### TASK REQUIREMENTS
In the material below, find the line containing "qemu User root" and the line containing "Hello, white squirrel.". Output those two lines and all lines between them exactly, without pictures.
++++++++++
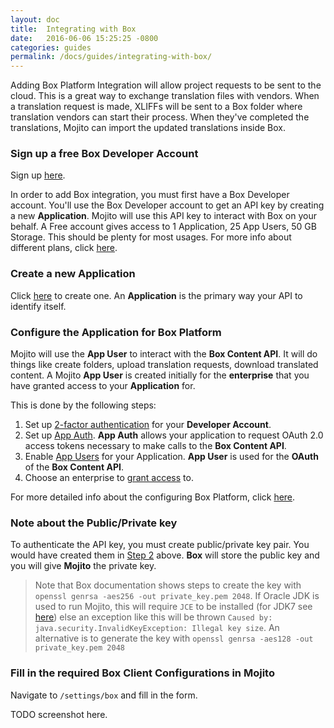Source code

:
 ```yaml
---
layout: doc
title:  Integrating with Box
date:   2016-06-06 15:25:25 -0800
categories: guides
permalink: /docs/guides/integrating-with-box/
---
```


Adding Box Platform Integration will allow project requests to be sent to the cloud.  This is a great way to exchange translation files with vendors.  When a translation request is made, XLIFFs will be sent to a Box folder where translation vendors can start their process.  When they've completed the translations, Mojito can import the updated translations inside Box.


### Sign up a free Box Developer Account

Sign up [here](https://app.box.com/signup/o/default_developer_offer).

In order to add Box integration, you must first have a Box Developer account. You'll use the Box Developer account to get an API key by creating a new **Application**. Mojito will use this API key to interact with Box on your behalf.  A Free account gives access to 1 Application, 25 App Users, 50 GB Storage.  This should be plenty for most usages.  For more info about different plans, click [here](https://developers.box.com/box-platform-pricing/).


### Create a new Application
Click [here](https://app.box.com/developers/services/edit/) to create one.  An **Application** is the primary way your API to identify itself.

### Configure the Application for Box Platform

Mojito will use the **App User** to interact with the **Box Content API**.  It will do things like create folders, upload translation requests, download translated content.  A Mojito **App User** is  created initially for the **enterprise** that you have granted access to your **Application** for.

This is done by the following steps:

1. Set up [2-factor authentication](https://docs.box.com/docs/configuring-box-platform#section-2-set-up-two-factor-authentication) for your **Developer Account**.
2. Set up [App Auth](https://docs.box.com/docs/app-auth).  **App Auth** allows your application to request OAuth 2.0 access tokens necessary to make calls to the **Box Content API**.
2. Enable [App Users](https://docs.box.com/docs/configuring-box-platform#section-3-enabling-app-auth-and-app-users) for your Application.  **App User** is used for the **OAuth** of the **Box Content API**.
3. Choose an enterprise to [grant access](https://docs.box.com/docs/configuring-box-platform#section-4-grant-access-in-enterprise-admin-console) to.


For more detailed info about the configuring Box Platform, click [here](https://docs.box.com/docs/configuring-box-platform).


### Note about the Public/Private key

To authenticate the API key, you must create public/private key pair.  You would have created them in [Step 2](#configure-the-application-for-box-platform) above.  **Box** will store the public key and you will give **Mojito** the private key.

>Note that Box documentation shows steps to create the key with `openssl genrsa -aes256 -out private_key.pem 2048`.
If Oracle JDK is used to run Mojito, this will require `JCE` to be installed
(for JDK7 see [here](http://www.oracle.com/technetwork/java/javase/downloads/jce-7-download-432124.html))
else an exception like this will be thrown `Caused by: java.security.InvalidKeyException: Illegal key size`.
An alternative is to generate the key with `openssl genrsa -aes128 -out private_key.pem 2048`


### Fill in the required Box Client Configurations in Mojito

Navigate to `/settings/box` and fill in the form.

TODO screenshot here.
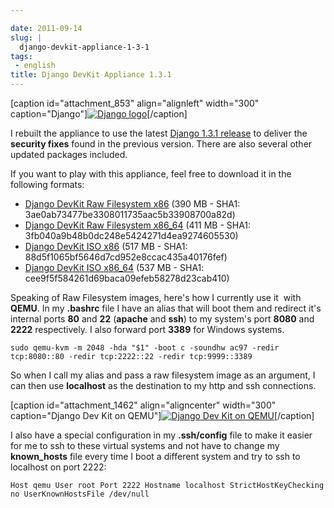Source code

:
 ```yaml
---

date: 2011-09-14
slug: |
  django-devkit-appliance-1-3-1
tags:
 - english
title: Django DevKit Appliance 1.3.1
---
```


\[caption id="attachment_853" align="alignleft" width="300"
caption="Django"\][![Django
logo](http://www.ogmaciel.com/wp-content/uploads/2010/03/django-logo-negative-300x136.png)](http://www.ogmaciel.com/wp-content/uploads/2010/03/django-logo-negative.png)\[/caption\]

I rebuilt the appliance to use the latest [Django 1.3.1
release](https://www.djangoproject.com/weblog/2011/sep/09/security-releases-issued/)
to deliver the **security fixes** found in the previous version. There
are also several other updated packages included.

If you want to play with this appliance, feel free to download it in the
following formats:

-   [Django DevKit Raw Filesystem
    x86](http://downloads.ogmaciel.com/djangodevkit/v1.3.1/djangodevkit-1-x86.hdd.gz)
    (390 MB - SHA1: 3ae0ab73477be3308011735aac5b33908700a82d)
-   [Django DevKit Raw Filesystem
    x86_64](http://downloads.ogmaciel.com/djangodevkit/v1.3.1/djangodevkit-1-x86_64.hdd.gz)
    (411 MB - SHA1: 3fb040a9b48b0dc248e5424271d4ea9274605530)
-   [Django DevKit ISO
    x86](http://downloads.ogmaciel.com/djangodevkit/v1.3.1/djangodevkit-1-x86-disc1.iso)
    (517 MB - SHA1: 88d5f1065bf5646d7cd952e8ccac435a40176fef)
-   [Django DevKit ISO
    x86_64](http://downloads.ogmaciel.com/djangodevkit/v1.3.1/djangodevkit-1-x86_64-disc1.iso)
    (537 MB - SHA1: cee9f5f584261d69baca09efeb58278d23cab410)

Speaking of Raw Filesystem images, here's how I currently use it  with
**QEMU**. In my **.bashrc** file I have an alias that will boot them and
redirect it's internal ports **80** and **22** (**apache** and **ssh**)
to my system's port **8080** and **2222** respectively. I also forward
port **3389** for Windows systems.

`sudo qemu-kvm -m 2048 -hda "$1" -boot c -soundhw ac97 -redir tcp:8080::80 -redir tcp:2222::22 -redir tcp:9999::3389`

So when I call my alias and pass a raw filesystem image as an argument,
I can then use **localhost** as the destination to my http and ssh
connections.

\[caption id="attachment_1462" align="aligncenter" width="300"
caption="Django Dev Kit on QEMU"\][![Django Dev Kit on
QEMU](http://en.ogmaciel.com/wp-content/uploads/2011/09/Screenshot-QEMU-1-300x175.png)](http://en.ogmaciel.com/wp-content/uploads/2011/09/Screenshot-QEMU-1.png)\[/caption\]

I also have a special configuration in my **.ssh/config** file to make
it easier for me to ssh to these virtual systems and not have to change
my **known_hosts** file every time I boot a different system and try to
ssh to localhost on port 2222:

`Host qemu User root Port 2222 Hostname localhost StrictHostKeyChecking no UserKnownHostsFile /dev/null`
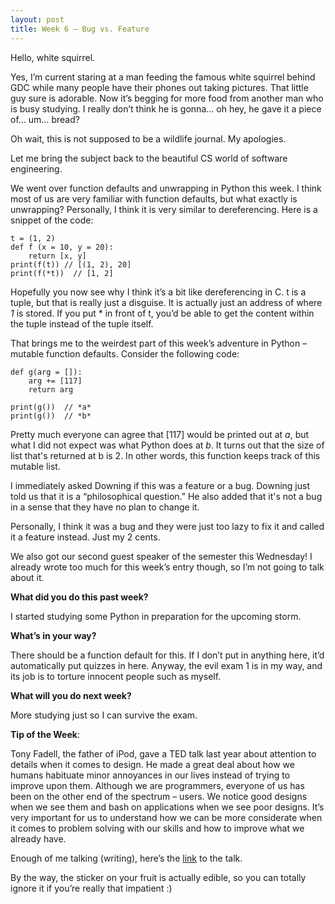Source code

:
 ```yaml
---
layout: post
title: Week 6 – Bug vs. Feature
---
```

Hello, white squirrel.


Yes, I’m current staring at a man feeding the famous white squirrel behind GDC while many people have their phones out taking pictures. That little guy sure is adorable. Now it’s begging for more food from another man who is busy studying. I really don’t think he is gonna… oh hey, he gave it a piece of… um… bread?


Oh wait, this is not supposed to be a wildlife journal. My apologies.


Let me bring the subject back to the beautiful CS world of software engineering. 


We went over function defaults and unwrapping in Python this week. I think most of us are very familiar with function defaults, but what exactly is unwrapping? Personally, I think it is very similar to dereferencing. Here is a snippet of the code:

```
t = (1, 2)
def f (x = 10, y = 20):
	return [x, y]
print(f(t))	// [(1, 2), 20]
print(f(*t))  // [1, 2]
```

Hopefully you now see why I think it’s a bit like dereferencing in C. t is a tuple, but that is really just a disguise. It is actually just an address of where *1* is stored. If you put * in front of t, you’d be able to get the content within the tuple instead of the tuple itself.


That brings me to the weirdest part of this week’s adventure in Python – mutable function defaults. Consider the following code:

```
def g(arg = []):
	arg += [117]
	return arg

print(g())	// *a*
print(g())	// *b*
```

Pretty much everyone can agree that [117] would be printed out at *a*, but what I did not expect was what Python does at *b*. It turns out that the size of list that's returned at b is 2. In other words, this function keeps track of this mutable list.

I immediately asked Downing if this was a feature or a bug. Downing just told us that it is a “philosophical question.” He also added that it's not a bug in a sense that they have no plan to change it.


Personally, I think it was a bug and they were just too lazy to fix it and called it a feature instead. Just my 2 cents. 


We also got our second guest speaker of the semester this Wednesday! I already wrote too much for this week’s entry though, so I’m not going to talk about it.



**What did you do this past week?**


I started studying some Python in preparation for the upcoming storm.


**What’s in your way?**


There should be a function default for this. If I don’t put in anything here, it’d automatically put quizzes in here. Anyway, the evil exam 1 is in my way, and its job is to torture innocent people such as myself.


**What will you do next week?**


More studying just so I can survive the exam.


**Tip of the Week**: 


Tony Fadell, the father of iPod, gave a TED talk last year about attention to details when it comes to design. He made a great deal about how we humans habituate minor annoyances in our lives instead of trying to improve upon them. Although we are programmers, everyone of us has been on the other end of the spectrum – users. We notice good designs when we see them and bash on applications when we see poor designs. It’s very important for us to understand how we can be more considerate when it comes to problem solving with our skills and how to improve what we already have.

Enough of me talking (writing), here’s the [link]( http://www.ted.com/talks/tony_fadell_the_first_secret_of_design_is_noticing) to the talk.

By the way, the sticker on your fruit is actually edible, so you can totally ignore it if you’re really that impatient :)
++++++++++
### RESPONSE TO THE TASK
`Host qemu User root Port 2222 Hostname localhost StrictHostKeyChecking no UserKnownHostsFile /dev/null`
Source code

:
 ```yaml
---
layout: post
title: Week 6 – Bug vs. Feature
---
```

Hello, white squirrel.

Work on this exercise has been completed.